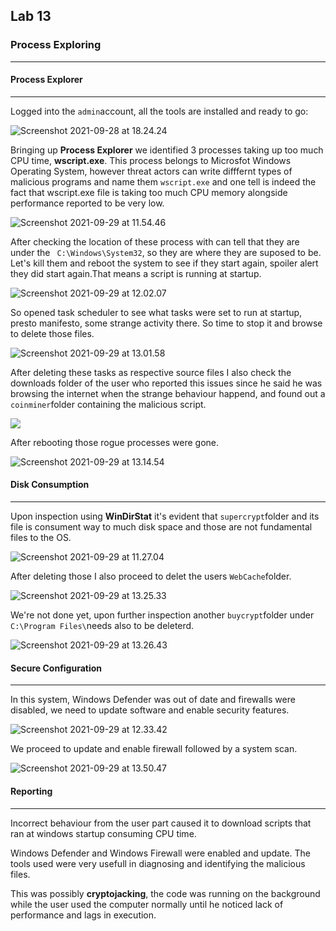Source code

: ## Lab 13

### Process Exploring

------

#### Process Explorer

------

Logged into the `admin`account, all the tools are installed and ready to go:

![Screenshot 2021-09-28 at 18.24.24](https://github.com/pedrocorreiacodes/Ops-201/blob/master/screenshots/Lab%2013/Screenshot%202021-09-28%20at%2018.24.24.png)

Bringing up **Process Explorer** we identified 3 processes taking up too much CPU time, **wscript.exe**. This process belongs to Microsfot Windows Operating System, however threat actors can write difffernt types of malicious programs and name them `wscript.exe` and one tell is indeed the fact that wscript.exe file is taking too much CPU memory alongside performance reported to be very low.

![Screenshot 2021-09-29 at 11.54.46](https://github.com/pedrocorreiacodes/Ops-201/blob/master/screenshots/Lab%2013/Screenshot%202021-09-29%20at%2011.54.46.png)

After checking the location of these process with can tell that they are under the ` C:\Windows\System32`, so they are where they are suposed to be. Let's kill them and reboot the system to see if they start again, spoiler alert they did start again.That means a script is running at startup.

![Screenshot 2021-09-29 at 12.02.07](https://github.com/pedrocorreiacodes/Ops-201/blob/master/screenshots/Lab%2013/Screenshot%202021-09-29%20at%2012.02.07.png)

So opened task scheduler to see what tasks were set to run at startup, presto manifesto, some strange activity there. So time to stop it and browse to delete those files.

![Screenshot 2021-09-29 at 13.01.58](https://github.com/pedrocorreiacodes/Ops-201/blob/master/screenshots/Lab%2013/Screenshot%202021-09-29%20at%2013.01.58.png)

After deleting these tasks as respective source files I also check the downloads folder of the user who reported this issues since he said he was browsing the internet when the strange behaviour happend, and found out a `coinminer`folder containing the malicious script.

![](https://github.com/pedrocorreiacodes/Ops-201/blob/master/screenshots/Lab%2013/Screenshot%202021-09-29%20at%2013.09.50.png)

After rebooting those rogue processes were gone.

![Screenshot 2021-09-29 at 13.14.54](https://github.com/pedrocorreiacodes/Ops-201/blob/master/screenshots/Lab%2013/Screenshot%202021-09-29%20at%2013.14.54.png)

#### Disk Consumption

------

Upon inspection using **WinDirStat** it's evident that `supercrypt`folder and its file is consument way to much disk space and those are not fundamental files to the OS.

![Screenshot 2021-09-29 at 11.27.04](https://github.com/pedrocorreiacodes/Ops-201/blob/master/screenshots/Lab%2013/Screenshot%202021-09-29%20at%2011.27.04.png)

After deleting those I also proceed to delet the users `WebCache`folder.

![Screenshot 2021-09-29 at 13.25.33](https://github.com/pedrocorreiacodes/Ops-201/blob/master/screenshots/Lab%2013/Screenshot%202021-09-29%20at%2013.25.33.png)

We're not done yet, upon further inspection another `buycrypt`folder under `C:\Program Files\`needs also to be deleterd.

![Screenshot 2021-09-29 at 13.26.43](https://github.com/pedrocorreiacodes/Ops-201/blob/master/screenshots/Lab%2013/Screenshot%202021-09-29%20at%2013.26.43.png)

#### Secure Configuration

------

In this system, Windows Defender was out of date and firewalls were disabled, we need to update software and enable security features.

![Screenshot 2021-09-29 at 12.33.42](https://github.com/pedrocorreiacodes/Ops-201/blob/master/screenshots/Lab%2013/Screenshot%202021-09-29%20at%2012.33.42.png)

We proceed to update and enable firewall followed by a system scan.

![Screenshot 2021-09-29 at 13.50.47](https://github.com/pedrocorreiacodes/Ops-201/blob/master/screenshots/Lab%2013/Screenshot%202021-09-29%20at%2013.50.47.png)

#### Reporting

------

Incorrect behaviour from the user part caused it to download scripts that ran at windows startup consuming CPU time.

Windows Defender and Windows Firewall were enabled and update. The tools used were very usefull in diagnosing and identifying the malicious files.

This was possibly **cryptojacking**, the code was running on the background while the user used the computer normally until he noticed lack of performance and lags in execution.
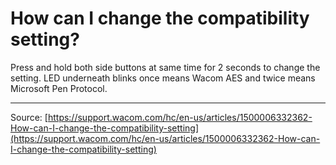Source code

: # How can I change the compatibility setting?

Press and hold both side buttons at same time for 2 seconds to change the setting. LED underneath blinks once means Wacom AES and twice means Microsoft Pen Protocol.

---
Source: [https://support.wacom.com/hc/en-us/articles/1500006332362-How-can-I-change-the-compatibility-setting](https://support.wacom.com/hc/en-us/articles/1500006332362-How-can-I-change-the-compatibility-setting)
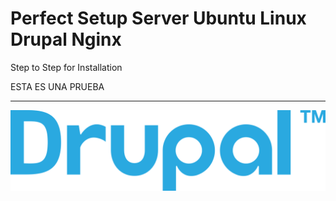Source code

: # Perfect Setup Server Ubuntu Linux Drupal Nginx

Step to Step for Installation

ESTA ES UNA PRUEBA

---

![](assets/20220412_180731_cdnlogo.com_drupal.svg)
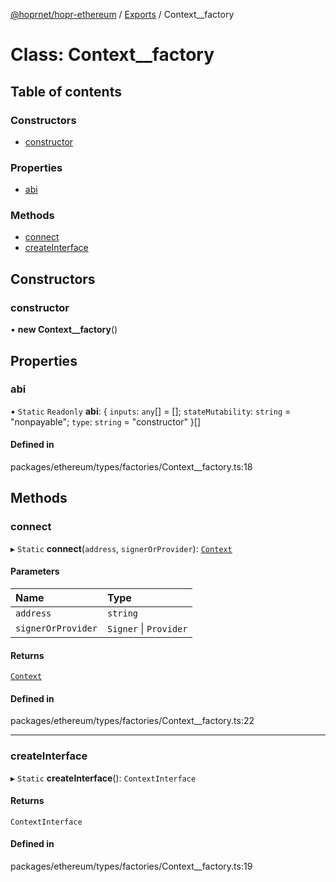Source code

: [@hoprnet/hopr-ethereum](../README.md) / [Exports](../modules.md) / Context__factory

# Class: Context\_\_factory

## Table of contents

### Constructors

- [constructor](Context__factory.md#constructor)

### Properties

- [abi](Context__factory.md#abi)

### Methods

- [connect](Context__factory.md#connect)
- [createInterface](Context__factory.md#createinterface)

## Constructors

### constructor

• **new Context__factory**()

## Properties

### abi

▪ `Static` `Readonly` **abi**: { `inputs`: `any`[] = []; `stateMutability`: `string` = "nonpayable"; `type`: `string` = "constructor" }[]

#### Defined in

packages/ethereum/types/factories/Context__factory.ts:18

## Methods

### connect

▸ `Static` **connect**(`address`, `signerOrProvider`): [`Context`](Context.md)

#### Parameters

| Name | Type |
| :------ | :------ |
| `address` | `string` |
| `signerOrProvider` | `Signer` \| `Provider` |

#### Returns

[`Context`](Context.md)

#### Defined in

packages/ethereum/types/factories/Context__factory.ts:22

___

### createInterface

▸ `Static` **createInterface**(): `ContextInterface`

#### Returns

`ContextInterface`

#### Defined in

packages/ethereum/types/factories/Context__factory.ts:19

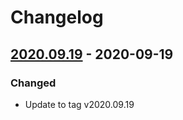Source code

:# Changelog

## [2020.09.19] - 2020-09-19

### Changed
- Update to tag v2020.09.19

[2020.09.19]: https://github.com/impossible98/alfred/releases/tag/v2020.09.19

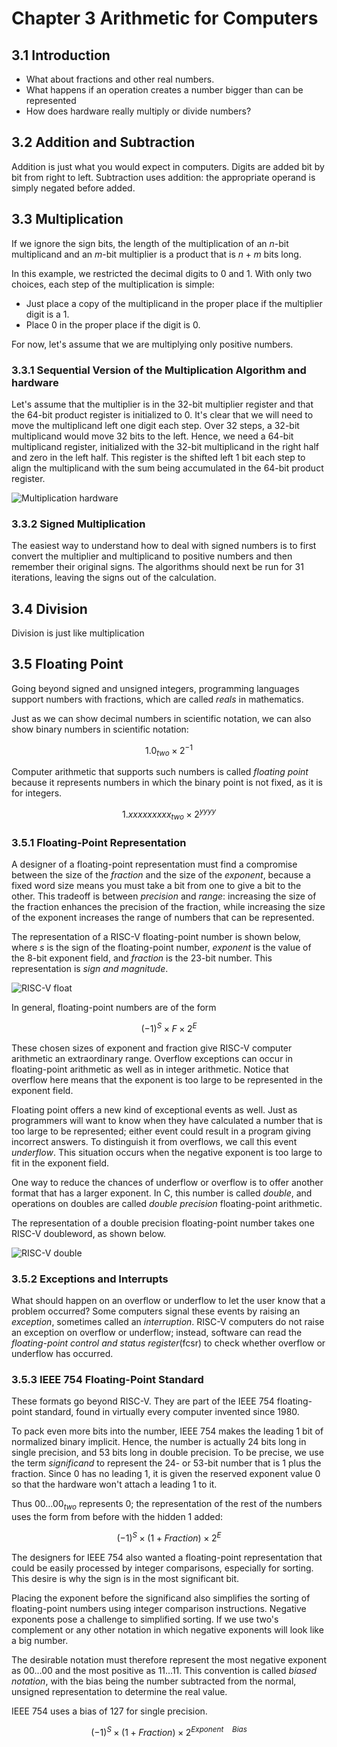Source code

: # Chapter 3 Arithmetic for Computers

## 3.1 Introduction

+ What about fractions and other real numbers.
+ What happens if an operation creates a number bigger than can be represented
+ How does hardware really multiply or divide numbers?

## 3.2 Addition and Subtraction

Addition is just what you would expect in computers. Digits are
added bit by bit from right to left. Subtraction uses addition: the appropriate operand is simply negated before added.

## 3.3 Multiplication

If we ignore the sign bits, the length of the multiplication of an $n$-bit
multiplicand and an $m$-bit multiplier is a product that is
$n + m$ bits long.

In this example, we restricted the decimal digits to 0 and 1. With only
two choices, each step of the multiplication is simple:

+ Just place a copy of the multiplicand in the proper place if the multiplier
digit is a 1.
+ Place 0 in the proper place if the digit is 0.

For now, let's assume that we are multiplying only positive numbers.

### 3.3.1 Sequential Version of the Multiplication Algorithm and hardware

Let's assume that the multiplier is in the 32-bit multiplier register
and that the 64-bit product register is initialized to 0. It's clear
that we will need to move the multiplicand left one digit each step.
Over 32 steps, a 32-bit multiplicand would move 32 bits to the left.
Hence, we need a 64-bit multiplicand register, initialized with
the 32-bit multiplicand in the right half and zero in the left
half. This
register is the shifted left 1 bit each step to align the multiplicand
with the sum being accumulated in the 64-bit product register.

![Multiplication hardware](https://s2.loli.net/2022/05/04/eiEw1YJR24vHKsZ.png)

### 3.3.2 Signed Multiplication

The easiest way to understand how to deal with signed numbers is to
first convert the multiplier and multiplicand to positive numbers
and then remember their original signs. The algorithms should next
be run for 31 iterations, leaving the signs out of the calculation.

## 3.4 Division

Division is just like multiplication

## 3.5 Floating Point

Going beyond signed and unsigned integers, programming languages support
numbers with fractions, which are called *reals* in mathematics.

Just as we can show decimal numbers in scientific notation, we can
also show binary numbers in scientific notation:

$$
1.0_{two} \times 2^{-1}
$$

Computer arithmetic that supports such numbers is called *floating point*
because it represents numbers in which the binary point is not
fixed, as it is for integers.

$$
1.xxxxxxxxx_{two} \times 2^{yyyy}
$$

### 3.5.1 Floating-Point Representation

A designer of a floating-point representation must find a compromise between
the size of the *fraction* and the size of the *exponent*, because
a fixed word size means you must take a bit from one to give a bit to the other.
This tradeoff is between *precision* and *range*: increasing the size of
the fraction enhances the precision of the fraction, while increasing
the size of the exponent increases the range of numbers that
can be represented.

The representation of a RISC-V floating-point number is shown below,
where *s* is the sign of the floating-point number, *exponent* is the
value of the 8-bit exponent field, and *fraction* is the 23-bit number.
This representation is *sign and magnitude*.

![RISC-V float](https://s2.loli.net/2022/04/18/2CJxNPshpfYyz7O.png)

In general, floating-point numbers are of the form

$$
(-1)^{S} \times F \times 2^{E}
$$

These chosen sizes of exponent and fraction give RISC-V computer arithmetic
an extraordinary range. Overflow exceptions can occur in floating-point arithmetic
as well as in integer arithmetic. Notice that overflow here means that
the exponent is too large to be represented in the exponent field.

Floating point offers a new kind of exceptional events as well. Just as
programmers will want to know when they have calculated a number
that is too large to be represented; either event could result in a program
giving incorrect answers. To distinguish it from overflows, we call
this event *underflow*. This situation occurs when the negative exponent
is too large to fit in the exponent field.

One way to reduce the chances of underflow or overflow is to offer another
format that has a larger exponent. In C, this number is called *double*,
and operations on doubles are called *double precision* floating-point
arithmetic.

The representation of a double precision floating-point number takes
one RISC-V doubleword, as shown below.

![RISC-V double](https://s2.loli.net/2022/04/18/6IpDOFMnXcBZGhT.png)

### 3.5.2 Exceptions and Interrupts

What should happen on an overflow or underflow to let the user know
that a problem occurred? Some computers signal these events by raising an *exception*,
sometimes called an *interruption*. RISC-V computers do not raise
an exception on overflow or underflow; instead, software can read
the *floating-point control and status register*(fcsr) to check
whether overflow or underflow has occurred.

### 3.5.3 IEEE 754 Floating-Point Standard

These formats go beyond RISC-V. They are part of the IEEE 754 floating-point standard,
found in virtually every computer invented since 1980.

To pack even more bits into the number, IEEE 754 makes the leading 1 bit
of normalized binary implicit. Hence, the number is actually 24 bits long in
single precision, and 53 bits long in double precision. To be precise,
we use the term *significand* to represent the 24- or 53-bit number that
is 1 plus the fraction. Since 0 has no leading 1, it is given the reserved
exponent value 0 so
that the hardware won't attach a leading 1 to it.

Thus $00 \dots 00_{two}$ represents 0; the representation of the rest
of the numbers uses the form from before with the hidden 1 added:

$$
(-1)^{S} \times (1 + Fraction) \times 2^{E}
$$

The designers for IEEE 754 also wanted a floating-point representation
that could be easily processed by integer comparisons, especially for sorting.
This desire is why the sign is in the most significant bit.

Placing the exponent before the significand also simplifies the sorting
of floating-point numbers using integer comparison instructions. Negative
exponents pose a challenge to simplified sorting. If we use two's complement
or any other notation in which negative exponents will look like a big number.

The desirable notation must therefore represent the most negative exponent as $00 \dots 00$
and the most positive as $11 \dots 11$. This convention is called *biased notation*,
with the bias being the number subtracted from the normal, unsigned
representation to determine the real value.

IEEE 754 uses a bias of 127 for single precision.

$$
(-1)^{S} \times (1 + Fraction) \times 2^{Exponent \quad Bias}
$$
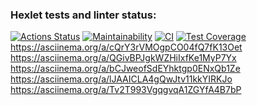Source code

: ### Hexlet tests and linter status:
[![Actions Status](https://github.com/kendudan/frontend-project-lvl2/workflows/hexlet-check/badge.svg)](https://github.com/kendudan/frontend-project-lvl2/actions)
[![Maintainability](https://api.codeclimate.com/v1/badges/a99a88d28ad37a79dbf6/maintainability)](https://codeclimate.com/github/codeclimate/codeclimate/maintainability)
[![CI](https://github.com/kendudan/frontend-project-lvl2/actions/workflows/main.yml/badge.svg)](https://github.com/kendudan/frontend-project-lvl2/actions/workflows/main.yml)
[![Test Coverage](https://api.codeclimate.com/v1/badges/54bd1ec51cdfa85bf66d/test_coverage)](https://codeclimate.com/github/kendudan/frontend-project-lvl2/test_coverage)
https://asciinema.org/a/cQrY3rVMOgpCO04fQ7fK13Oet
https://asciinema.org/a/QGivBPJgkWZHiIxfKe1MyP7Yx
https://asciinema.org/a/bCJweofSdEYhktgp0ENxQb1Ze
https://asciinema.org/a/lJAAICLA4gQwJtv11kkYIRKJo
https://asciinema.org/a/Tv2T993VgqgvqA1ZGYfA4B7bP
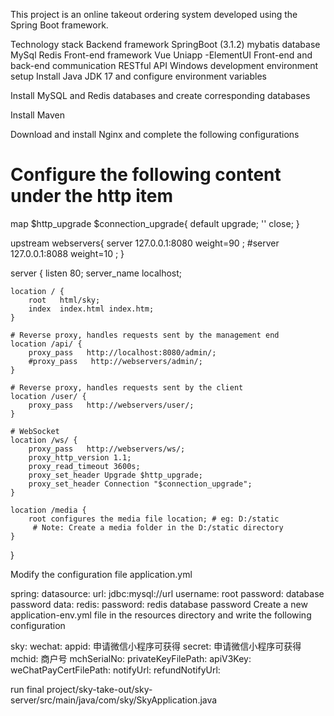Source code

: This project is an online takeout ordering system developed using the Spring Boot framework.

Technology stack
Backend framework
SpringBoot (3.1.2)
mybatis
database
MySql
Redis
Front-end framework
Vue
Uniapp -ElementUI
Front-end and back-end communication
RESTful API
Windows development environment setup
Install Java JDK 17 and configure environment variables

Install MySQL and Redis databases and create corresponding databases

Install Maven

Download and install Nginx and complete the following configurations

# Configure the following content under the http item

map $http_upgrade $connection_upgrade{
	default upgrade;
	'' close;
}

upstream webservers{
  server 127.0.0.1:8080 weight=90 ;
  #server 127.0.0.1:8088 weight=10 ;
}

server {
    listen       80;
    server_name  localhost;

    location / {
        root   html/sky;
        index  index.html index.htm;
    }

    # Reverse proxy, handles requests sent by the management end
    location /api/ {
		proxy_pass   http://localhost:8080/admin/;
        #proxy_pass   http://webservers/admin/;
    }

	# Reverse proxy, handles requests sent by the client
    location /user/ {
        proxy_pass   http://webservers/user/;
    }

	# WebSocket
	location /ws/ {
        proxy_pass   http://webservers/ws/;
		proxy_http_version 1.1;
		proxy_read_timeout 3600s;
		proxy_set_header Upgrade $http_upgrade;
		proxy_set_header Connection "$connection_upgrade";
    }

    location /media {
        root configures the media file location; # eg: D:/static
         # Note: Create a media folder in the D:/static directory
    }
}


Modify the configuration file application.yml



spring:
  datasource:
    url: jdbc:mysql://url
    username: root
    password: database password
  data:
    redis:
      password: redis database password
Create a new application-env.yml file in the resources directory and write the following configuration



sky:
  wechat:
    appid: 申请微信小程序可获得
    secret: 申请微信小程序可获得
    mchid: 商户号
    mchSerialNo:
    privateKeyFilePath:
    apiV3Key:
    weChatPayCertFilePath:
    notifyUrl:
    refundNotifyUrl:

    
run final project/sky-take-out/sky-server/src/main/java/com/sky/SkyApplication.java
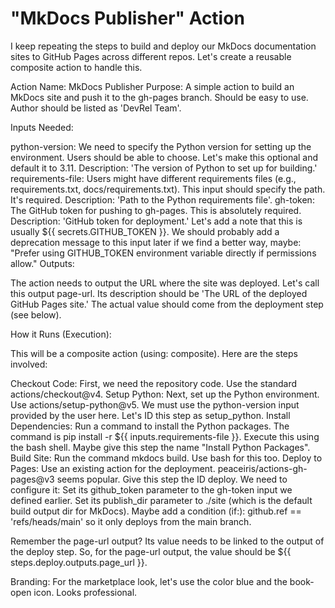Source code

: # "MkDocs Publisher" Action

I keep repeating the steps to build and deploy our MkDocs documentation sites to GitHub Pages across different repos. Let's create a reusable composite action to handle this.

Action Name: MkDocs Publisher
Purpose: A simple action to build an MkDocs site and push it to the gh-pages branch. Should be easy to use. Author should be listed as 'DevRel Team'.

Inputs Needed:

python-version: We need to specify the Python version for setting up the environment. Users should be able to choose. Let's make this optional and default it to 3.11. Description: 'The version of Python to set up for building.'
requirements-file: Users might have different requirements files (e.g., requirements.txt, docs/requirements.txt). This input should specify the path. It's required. Description: 'Path to the Python requirements file'.
gh-token: The GitHub token for pushing to gh-pages. This is absolutely required. Description: 'GitHub token for deployment.' Let's add a note that this is usually ${{ secrets.GITHUB_TOKEN }}. We should probably add a deprecation message to this input later if we find a better way, maybe: "Prefer using GITHUB_TOKEN environment variable directly if permissions allow."
Outputs:

The action needs to output the URL where the site was deployed. Let's call this output page-url. Its description should be 'The URL of the deployed GitHub Pages site.' The actual value should come from the deployment step (see below).

How it Runs (Execution):

This will be a composite action (using: composite). Here are the steps involved:

Checkout Code: First, we need the repository code. Use the standard actions/checkout@v4.
Setup Python: Next, set up the Python environment. Use actions/setup-python@v5. We must use the python-version input provided by the user here. Let's ID this step as setup_python.
Install Dependencies: Run a command to install the Python packages. The command is pip install -r ${{ inputs.requirements-file }}. Execute this using the bash shell. Maybe give this step the name "Install Python Packages".
Build Site: Run the command mkdocs build. Use bash for this too.
Deploy to Pages: Use an existing action for the deployment. peaceiris/actions-gh-pages@v3 seems popular. Give this step the ID deploy. We need to configure it:
Set its github_token parameter to the gh-token input we defined earlier.
Set its publish_dir parameter to ./site (which is the default build output dir for MkDocs).
Maybe add a condition (if:): github.ref == 'refs/heads/main' so it only deploys from the main branch.

Remember the page-url output? Its value needs to be linked to the output of the deploy step. So, for the page-url output, the value should be ${{ steps.deploy.outputs.page_url }}.

Branding:
For the marketplace look, let's use the color blue and the book-open icon. Looks professional.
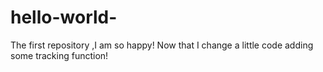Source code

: # hello-world-
The first repository ,I am so happy!
Now that I change a little code adding some tracking function!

################

How to complete this task: Set down, exactly as they appear above, all lines from the one that has "# Configure the" down to the one that has "password: redis database password", including those two and no others.

Problem solution:
# Configure the following content under the http item

map $http_upgrade $connection_upgrade{
	default upgrade;
	'' close;
}

upstream webservers{
  server 127.0.0.1:8080 weight=90 ;
  #server 127.0.0.1:8088 weight=10 ;
}

server {
    listen       80;
    server_name  localhost;

    location / {
        root   html/sky;
        index  index.html index.htm;
    }

    # Reverse proxy, handles requests sent by the management end
    location /api/ {
		proxy_pass   http://localhost:8080/admin/;
        #proxy_pass   http://webservers/admin/;
    }

	# Reverse proxy, handles requests sent by the client
    location /user/ {
        proxy_pass   http://webservers/user/;
    }

	# WebSocket
	location /ws/ {
        proxy_pass   http://webservers/ws/;
		proxy_http_version 1.1;
		proxy_read_timeout 3600s;
		proxy_set_header Upgrade $http_upgrade;
		proxy_set_header Connection "$connection_upgrade";
    }

    location /media {
        root configures the media file location; # eg: D:/static
         # Note: Create a media folder in the D:/static directory
    }
}


Modify the configuration file application.yml



spring:
  datasource:
    url: jdbc:mysql://url
    username: root
    password: database password
  data:
    redis:
      password: redis database password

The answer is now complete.